Too Much Stimulus in Democrats’ Stimulus Plan
The spiritual leader of the Church of Failed Conservative Policies preaches his worn-out sermons:
House Minority Leader John Boehner (R-Ohio) said Saturday that tax cuts, more than “slow-moving government programs,” were the best way to restart the economy.
Speaking in response to President Obama, who used his first weekly radio address in office as a call for action on his $825 billion recovery plan, Boehner said the GOP proposal would provide an average of $3,200 in tax relief for families. The plan would grant a tax credit for home buyers, “to help bring the housing market back to life,” it would end the “unfair taxation of unemployment benefits” and includes credits for small businesses, he added.
“Our plan is rooted in the philosophy that we cannot borrow and spend our way back to prosperity,” Boehner stated.
The minority leader said the package authored by congressional Democrats was “chock-full of government programs and projects,” noting a Congressional Budget Office report that projected less than half of the $355 billion that House Democrats would spend to create jobs through infrastructure programs and other efforts is likely to be used before the end of fiscal 2010.

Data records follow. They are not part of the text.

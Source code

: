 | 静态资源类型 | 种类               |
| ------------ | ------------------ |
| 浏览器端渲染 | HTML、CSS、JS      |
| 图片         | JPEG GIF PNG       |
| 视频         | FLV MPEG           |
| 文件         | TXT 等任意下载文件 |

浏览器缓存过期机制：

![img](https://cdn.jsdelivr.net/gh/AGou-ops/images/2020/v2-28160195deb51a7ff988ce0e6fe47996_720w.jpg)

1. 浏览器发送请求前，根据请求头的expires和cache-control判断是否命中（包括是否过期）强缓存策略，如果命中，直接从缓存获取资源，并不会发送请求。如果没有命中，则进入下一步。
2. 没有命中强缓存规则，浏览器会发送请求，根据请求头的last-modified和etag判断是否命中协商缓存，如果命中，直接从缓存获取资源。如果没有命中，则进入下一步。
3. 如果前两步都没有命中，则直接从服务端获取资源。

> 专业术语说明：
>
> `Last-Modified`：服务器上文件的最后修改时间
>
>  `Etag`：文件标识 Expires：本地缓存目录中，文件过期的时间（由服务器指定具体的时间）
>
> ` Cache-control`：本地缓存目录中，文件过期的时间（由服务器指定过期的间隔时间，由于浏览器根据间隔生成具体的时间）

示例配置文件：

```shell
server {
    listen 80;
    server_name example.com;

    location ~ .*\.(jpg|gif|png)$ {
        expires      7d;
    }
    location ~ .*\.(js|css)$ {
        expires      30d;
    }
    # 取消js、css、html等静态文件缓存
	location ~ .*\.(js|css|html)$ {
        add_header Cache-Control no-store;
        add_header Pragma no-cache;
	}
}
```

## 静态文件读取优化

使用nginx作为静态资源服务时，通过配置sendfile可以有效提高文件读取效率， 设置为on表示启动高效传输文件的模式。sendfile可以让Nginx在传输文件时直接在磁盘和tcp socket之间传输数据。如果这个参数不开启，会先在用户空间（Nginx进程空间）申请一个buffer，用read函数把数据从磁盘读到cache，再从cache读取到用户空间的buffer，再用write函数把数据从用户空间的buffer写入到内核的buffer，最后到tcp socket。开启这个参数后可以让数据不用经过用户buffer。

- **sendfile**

Steve Benen rolls up his sleeves:
Let’s see, where to start. First, the CBO report Boehner is so fond of doesn’t really exist. Second, Boehner has supported nothing but “borrow and spend” policies since the moment he arrived in Congress, which helps explain his votes in support of budgets that produced the largest deficits in American history.
Third, if the administration and the congressional majority listened to Boehner and relied on weak-stimulus tax cuts to improve the economy, isn’t that necessarily a “borrow and spend” policy? And if tax cuts were the magic bullet, and Bush and Boehner cut taxes over the last eight years, shouldn’t the economy be in great shape? (Indeed, it’s this thinking that led the National Republican Congressional Committee to argue, as recently as yesterday, “Thanks to Republican economic policies, the U.S. economy is robust and job creation is strong.”)
And fourth, of course the Democratic plan is “chock-full of government programs and projects.” That’s the point.